Quem faz da política um Porto- Benfica e a transforma num jogo de rivalidades sem outro objectivo que o de encontrar um vencedor, deverá ter adorado o debate de sexta-feira no Parlamento, com dois momentos zen: primeiro, o confronto Sócrates-Ferreira Leite, depois o que opôs Louçã a Sócrates.
Vencedores, cada um encontrará os seus, segundo a sua própria fé. É pena que os dois debates tivessem pouco sumo: Ferreira Leite queria fazer política com uma decisão judicial e pagou caro uma frase dita há dias, referindo escutas já desvalorizadas e mandadas destruir pelas instâncias judiciais superiores ("não podem destruir-se provas"); acresce que a sua inaptidão política ainda deu mais terreno para Sócrates repor as coisas no lugar, isto é, à política o que a ela pertence à justiça o que é de justiça, deixando a adversária em evidente mau estado (político, claro). Como Louçã é o oposto de Ferreira Leite e não tem falta de aptidões para o diálogo parlamentar, obrigou Sócrates a passar um mau bocado, curiosamente também por causa de uma frase ("espionagem política") não sua, mas de um seu ministro. E como Sócrates não quis, porque não podia, dar cobertura ao ministro por essa frase, acabou por sair menos bem do confronto.
Tudo isto se passou no dia seguinte a saber-se que o desemprego subiu para dois dígitos. Não parecia. Pouco adianta o Governo vir dizer que até levou ao Parlamento propostas de aumento do salário mínimo e de ajuda às empresas, porque ficou evidente que o Governo, como as oposições, estavam mais interessados em acertar umas contas mal saldadas desde que o Código Contributivo foi chumbado por todas as oposições e desde que os casos de justiça foram aproveitados pelo PSD para o combate político, do que em discutirem os reais problemas do país.
Mas era bom que tivesse passado esse tempo.
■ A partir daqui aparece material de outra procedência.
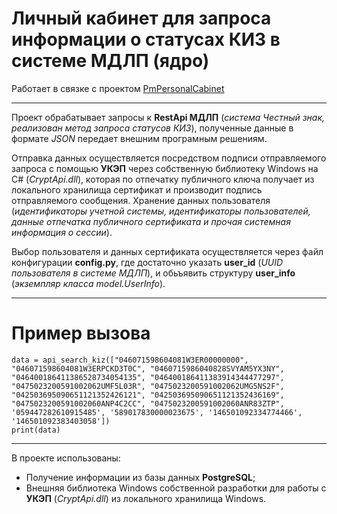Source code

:# Личный кабинет для запроса информации о статусах КИЗ в системе МДЛП (ядро)

Работает в связке с проектом [PmPersonalCabinet](https://github.com/SorokaUP/PmPersonalCabinet)

---

Проект обрабатывает запросы к **RestApi МДЛП** (*система Честный знак, реализован метод запроса статусов КИЗ*), полученные данные в формате *JSON* передает внешним програмным решениям. 

Отправка данных осуществляется посредством подписи отправляемого запроса с помощью **УКЭП** через собственную библиотеку Windows на C# (*CryptApi.dll*), 
которая по отпечатку публичного ключа получает из локального хранилища сертификат и производит подпись отправляемого сообщения.
Хранение данных пользователя (*идентификаторы учетной системы, идентификаторы пользователей, данные отпечатка публичного сертификата и прочая системная информация о сессии*).

Выбор пользователя и данных сертификата осуществляется через файл конфигурации **config.py**, где достаточно указать **user_id** (*UUID пользователя в системе МДЛП*), и обьъявить структуру **user_info** (*экземпляр класса model.UserInfo*).

---

# Пример вызова

    data = api_search_kiz(["046071598604081W3ER00000000", "046071598604081W3ERPCKD3T0C", "0460715986040828SVYAM5YX3NY", "046400186411386528734054135", "046400186411383914344477297", "0475023200591002062UMF5L03R", "0475023200591002062UMG5NS2F", "042503695090651121352426121", "042503695090651121352436169", "0475023200591002060ANP4C2CC", "0475023200591002060ANR83ZTP", '059447282610915485', '589017830000023675', '146501092334774466', '146501092383403058'])
    print(data)

---

В проекте использованы:
* Получение информации из базы данных **PostgreSQL**;
* Внешняя библиотека Windows собственной разработки для работы с **УКЭП** (*CryptApi.dll*) из локального хранилища Windows.
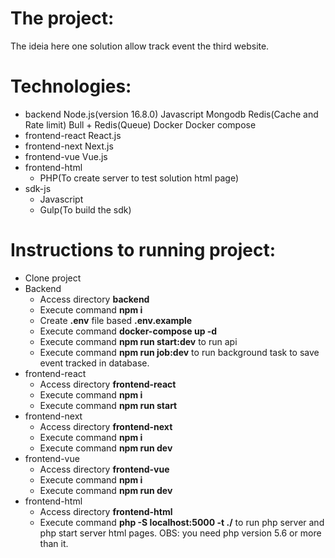 The project:
=============

The ideia here one solution allow track event the third website.

Technologies:
================
- backend
    Node.js(version 16.8.0)
    Javascript
    Mongodb
    Redis(Cache and Rate limit)
    Bull + Redis(Queue)
    Docker 
    Docker compose
- frontend-react
    React.js
- frontend-next
    Next.js
- frontend-vue
    Vue.js
- frontend-html
    - PHP(To create server to test solution html page)
- sdk-js
    - Javascript
    - Gulp(To build the sdk)

Instructions to running project:
==================================

- Clone project
- Backend
    - Access directory **backend**
    - Execute command **npm i**
    - Create **.env** file based **.env.example**
    - Execute command **docker-compose up -d**
    - Execute command **npm run start:dev** to run api
    - Execute command **npm run job:dev** to run background task to save event tracked in database.
- frontend-react
    - Access directory **frontend-react**
    - Execute command **npm i**
    - Execute command **npm run start**
- frontend-next
    - Access directory **frontend-next**
    - Execute command **npm i**
    - Execute command **npm run dev**
- frontend-vue
    - Access directory **frontend-vue**
    - Execute command **npm i**
    - Execute command **npm run dev**
- frontend-html
    - Access directory **frontend-html**
    - Execute command **php -S localhost:5000 -t ./** to run php server and php start server html pages. OBS: you need php version 5.6 or more than it.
O país precisa de soluções para muitos problemas e precisa de inventar escapatórias para a crise. As empresas vivem grandes dificuldades, umas encerrando outras atrasando pagamentos e salários, as famílias estão generalizadamente atingidas pelo desemprego de alguns dos seus, os municípios esgotaram as suas capacidades e em muitos locais do interior são já o único empregador. No meio de tudo isto, no meio da enorme crise que atravessamos, que interessa ao cidadão comum que Sócrates tenha "desfeito" Ferreira Leite ou Louçã encostado Sócrates às cordas? E quanto custou o tempo que se perdeu com isto?
Vêm aí novos testes à capacidade dos nossos políticos darem respostas à crise. Mais alianças negativas no Parlamento para derrotar o Governo ou para lhe impor soluções de governação que não são as suas levarão certamente a alegria às máquinas partidárias. Mas não resolverão problemas. Ajudarão, apenas, a tornar o país ingovernável. Infelizmente, todos os sinais parecem dizer-nos que é para aí que caminhamos.